Cinsel istismar ve şiddete uğrayan çocuklarda risk daha yüksek

Doç. Dr. Yasemin Saygıdeğer, dünya genelinde cinsel istismara ve şiddete uğramış çocukların epigenetik verilerini derleyerek astım hastalığına yakalanma risklerinin yüksek olduğunu belirledi.

Uzmanlar, cinsel istismara uğrayan ya da aile içinde şiddet gören, ilgisiz bırakılan çocukların beynindeki stres hormonlarının çok fazla salgılanması sonucu epigenetiklerinin etkilendiğini söylüyor.

Epigenetik, DNA’nın kendisini etkilemese de kişiden kişiye ve duygu durumuna bağlı olarak ileride bazı hastalık genlerinin açılmasına neden oluyor. Tokat ya da ufak azarın dahi çocuğu kronik hastalığa sürükleyebildiği belirtiliyor.

ÇALIŞMA CAMBRIDGE ÜNİVERSİTESİ DERGİSİNDE

Çukurova Üniversitesi (ÇÜ) Tıp Fakültesi Balcalı Hastanesi Göğüs Hastalıkları Ana Bilim Dalı Öğretim Üyesi Doç. Dr. Yasemin Saygıdeğer de dünya genelinde cinsel istismara uğramış ve şiddet görmüş çocukların epigenetik verilerini derledi.

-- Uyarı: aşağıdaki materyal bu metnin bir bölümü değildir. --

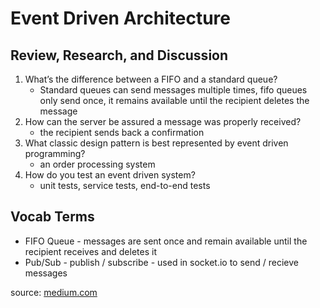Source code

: # Event Driven Architecture

## Review, Research, and Discussion

1. What’s the difference between a FIFO and a standard queue?
    - Standard queues can send messages multiple times, fifo queues only send once, it remains available until the recipient deletes the message
2. How can the server be assured a message was properly received?
    - the recipient sends back a confirmation
3. What classic design pattern is best represented by event driven programming?
    - an order processing system
4. How do you test an event driven system?
    - unit tests, service tests, end-to-end tests

## Vocab Terms

- FIFO Queue - messages are sent once and remain available until the recipient receives and deletes it
- Pub/Sub - publish / subscribe - used in socket.io to send / recieve messages

source: [medium.com](https://medium.com/dan-on-coding/testing-event-driven-systems-63c6b0c57517)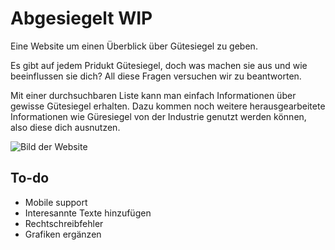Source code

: # Abgesiegelt WIP
Eine Website um einen Überblick über Gütesiegel zu geben.

Es gibt auf jedem Pridukt Gütesiegel, doch was machen sie aus und wie beeinflussen sie dich? All diese Fragen versuchen wir zu beantworten.

Mit einer durchsuchbaren Liste kann man einfach Informationen über gewisse Gütesiegel erhalten. Dazu kommen noch weitere herausgearbeitete Informationen wie Güresiegel von der Industrie genutzt werden können, also diese dich ausnutzen.

![Bild der Website](https://herrfreude.github.io/Abgesiegelt/Bilder/Vorschaubild.png)

## To-do
* Mobile support
* Interesannte Texte hinzufügen
* Rechtschreibfehler
* Grafiken ergänzen
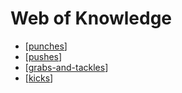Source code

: # Web of Knowledge

- [[punches]]
- [[pushes]]
- [[grabs-and-tackles]]
- [[kicks]]

[//begin]: # "Autogenerated link references for markdown compatibility"
[punches]: web-of-knowledge/punches "Punches 👊"
[pushes]: web-of-knowledge/pushes "Pushes"
[grabs-and-tackles]: web-of-knowledge/grabs-and-tackles "Grabs and Tackles 🤝"
[kicks]: web-of-knowledge/kicks "Web of Knowledge: Kicks"
[//end]: # "Autogenerated link references"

Biyoteknoloji Araştırma ve Uygulama Merkezi’nde yaptığı meta analiz sonuçlarını açıklayan Saygıdeğer, “Dünyada genelinde istismara uğramış bütün çocukların datasını derledik ve hepsinin epigenetik verilerine ulaştık. Bu verilerin hepsini tek tek bilgisayara girdikten sonra cinsel istismara uğramış çocukların hangi genlerinin etkilendiğine yönelik bir analiz yaptık. Buna meta analiz deniyor. Bilimsel olarak en üst düzey araştırma örneğidir. Burada cinsel istismar ve aile içi şiddetin astım ile ilgili genlerde çok büyük değişikliklere sebep olduğunu belirledik. Çalışma ile cinsel istismara uğramış, aile içi şiddet görmüş, ilgisiz kalmış çocukların, refah koşullarda yaşamış çocuklara göre daha çok astım riski altında olduğu ortaya çıktı. 4 kişilik bir ekip ile 1 yılda tamamladığımız analiz, Cambridge Üniversitesi dergisinde yayımlandı” dedi.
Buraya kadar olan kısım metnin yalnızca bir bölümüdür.